Alternative sequence memory

Hi Paul, I’m not sure what you mean there. Would you mind explaining it further?

But you’re right, there are other ways of using shifts. It has occurred to me that shifts could encode many things into a single sdr. In the case above it just encodes the past with right-shifts (though they should be left shifts, my mistake). You could encode both past, present and future in one sdr. Past is left shift, present unshifted, and future right shift, with the future being predictions. To maintain sparsity the union will need to be sparsified.

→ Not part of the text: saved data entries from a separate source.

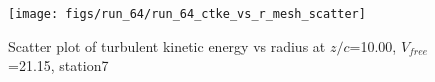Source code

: \begin{figure}[H]
\centering
\texttt{[image: figs/run\_64/run\_64\_ctke\_vs\_r\_mesh\_scatter]}
\caption{Scatter plot of turbulent kinetic energy vs radius at $z/c$=10.00, $V_{free}$=21.15, station7}
\label{fig:run_64_ctke_vs_r_mesh_scatter}
\end{figure}


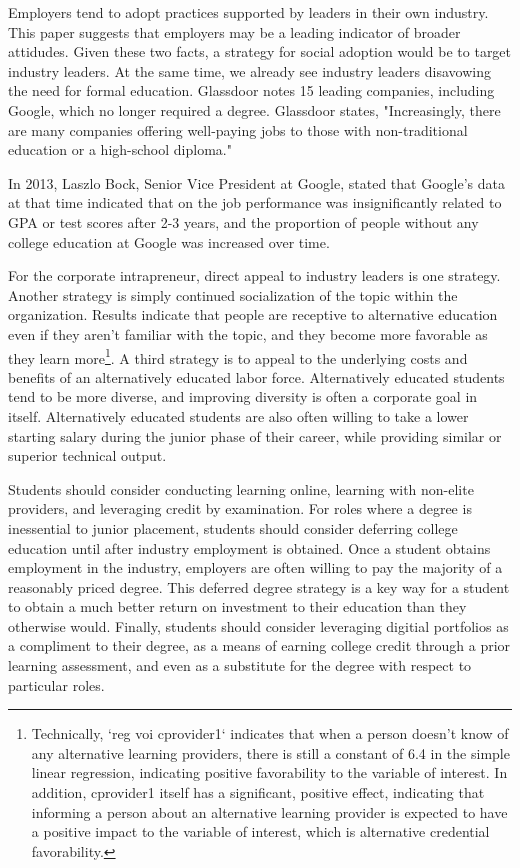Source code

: \documentclass[AER]{./aea-latex-templates/AEA}
\begin{document}
Employers tend to adopt practices supported by leaders in their own industry.
This paper suggests that employers may be a leading indicator of broader attidudes.
Given these two facts, a strategy for social adoption would be to target industry leaders.
At the same time, we already see industry leaders disavowing the need for formal education.
Glassdoor notes 15 leading companies, including Google, which no longer required a degree\cite{glassdoor_2018}. Glassdoor
states, "Increasingly, there are many companies offering well-paying jobs
to those with non-traditional education or a high-school diploma."

In 2013, Laszlo Bock, Senior Vice President at Google, stated that Google’s data at that time indicated
that on the job performance was insignificantly related to GPA or test
scores after 2-3 years, and the proportion of people without any college
education at Google was increased over time\cite{bryant_2013}.

For the corporate intrapreneur, direct appeal to industry leaders is one strategy.
Another strategy is simply continued socialization of the topic within the organization.
Results indicate that people are receptive to alternative education even if they aren’t
familiar with the topic, and they become more favorable as they learn
more\footnote{Technically, `reg voi cprovider1` indicates that when a person doesn’t know of any alternative learning providers, there is still a constant of 6.4 in the simple linear regression, indicating positive favorability to the variable of interest. In addition, cprovider1 itself has a significant, positive effect, indicating that informing a person about an alternative learning provider is expected to have a positive impact to the variable of interest, which is alternative credential favorability.}.
A third strategy is to appeal to the underlying costs and benefits of an alternatively educated labor force.
Alternatively educated students tend to be more diverse\cite{florentine_2018}, and improving diversity is often a corporate goal in itself.
Alternatively educated students are also often willing to take a lower starting salary during the junior phase of their career, while providing similar or superior technical output.

Students should consider conducting learning online, learning with non-elite providers,
and leveraging credit by examination.
For roles where a degree is inessential to junior placement, students should consider
deferring college education until after industry employment is obtained.
Once a student obtains employment in the industry, employers are often willing to pay the majority of a reasonably priced degree.
This deferred degree strategy is a key way for a student to obtain a much better return on investment to their education than they otherwise would.
Finally, students should consider leveraging digitial portfolios as a compliment to their degree,
as a means of earning college credit through a prior learning assessment,
and even as a substitute for the degree with respect to particular roles.
\end{document}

Sure. Lets say we have coffee mug like this:

image

It consists of a number of features. These can be encoded in SDRs. For example, lets consider these three:

image

Now we can imagine a grid of locations that encompass the object. For example:

image

Then we need to convert each of the 3D coordinates into a scalar value to use for shift. For a 3D object like this:

S = X + (Y * W) + (Z * W * H)

So for example, the feature at (1,1,0) would have shift 3.
image

A feature at (1,0,1) would have shift 5.
image

And a feature at (0,0,1) would have shift 4.
image

The same concept could be used for any number of dimensions.

3 Likes

I think this is fascinating, Sebastian. Keep going with it!

On the note of object recognition, I’ve been toying with the idea of using a deep learning network (the first few layers of a convolutional neural network anyway) to do edge detection, and feed that into an SDR based system.

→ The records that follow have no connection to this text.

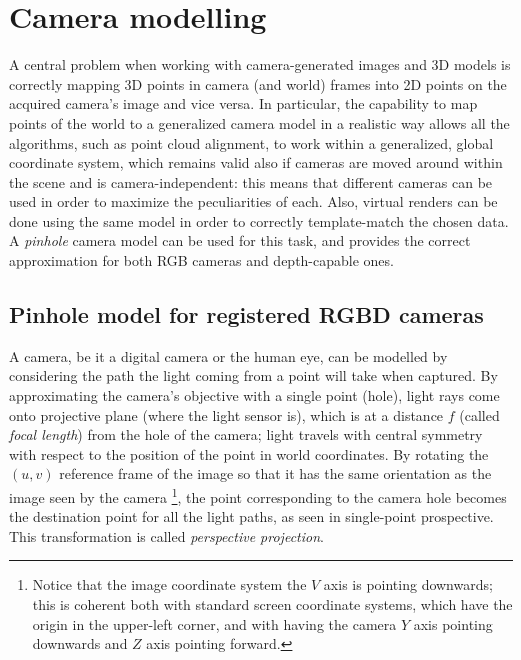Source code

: \section{Camera modelling} \label{sec:camera_modelling}
A central problem when working with camera-generated images and 3D models is
correctly mapping 3D points in camera (and world) frames into 2D points on the
acquired camera's image and vice versa. In particular, the capability to map
points of the world to a generalized camera model in a realistic way allows all
the algorithms, such as point cloud alignment, to work within a generalized,
global coordinate system, which remains valid also if cameras are moved around
within the scene and is camera-independent: this means that different cameras
can be used in order to maximize the peculiarities of each. Also, virtual
renders can be done using the same model in order to correctly template-match
the chosen data.  A \emph{pinhole} camera model can be used for this task, and
provides the correct approximation for both RGB cameras and depth-capable ones.

\subsection{Pinhole model for registered RGBD cameras}\label{sec:intrinsics}
A camera, be it a digital camera or the human eye, can be modelled by
considering the path the light coming from a point will take when
captured. By approximating the camera's objective with a single point (hole),
light rays come onto projective plane (where the light sensor is), which is at a
distance $f$ (called \emph{focal length}) from the hole of the camera; light
travels with central
symmetry with respect to the position of the point in world coordinates. By
rotating the $(u,v)$ reference frame of the image so that it has the same
orientation as the image seen by the camera \footnote{Notice that the image
  coordinate system the $V$ axis is pointing downwards; this is coherent both
  with standard screen coordinate systems, which have the origin in the
  upper-left corner, and with having the camera $Y$ axis pointing downwards and
$Z$ axis pointing forward.}, the point corresponding to the camera hole
becomes the destination point for all the light paths, as seen in single-point
prospective. This transformation is called \emph{perspective projection}.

(Background on convolutional neural networks)
http://cs231n.github.io/convolutional-networks/

The point would be to semi-reproduce what our brains seem to do with vision, where corners, edges, and motion seem to be processed in the cerebral cortex, before sending data into the neocortex… the cerebral part has been trained and honed over millions of years of evolution, while our interpretation of what we see varies from culture to culture, I assert, based on experiences stored up in the neocortex. The benefit of using the DL model for edge detection is that it’s already trained to see those parts (I’d rip out the layers associated with classification). Then you would simply feed those detected edge/corner values into an SDR-based system (which is also aware of location/time/temperature based context through synchronous distal connections to other to other senses’ pooling layers). The hope would then be a more contextual, higher-level association of time/location/senses, in the same way that a smell, sight, or feel of morning sun can trigger memories… randomized, fluctuating weights of those distal connections between different pooling layers could work as a rudimentary seed of creativity (i.e. the ability to make abstract connections between seemingly unrelated ideas). Another goal would be the ability to more quickly learn/classify contexts and situations.

Where I’m more focused on earning income at this time of the year (gotta pay my bills and all), I haven’t put more than a few pages worth of notes into the concept. But if somebody’s looking for a project or inspiration, by all means feel free to take this idea and run with it.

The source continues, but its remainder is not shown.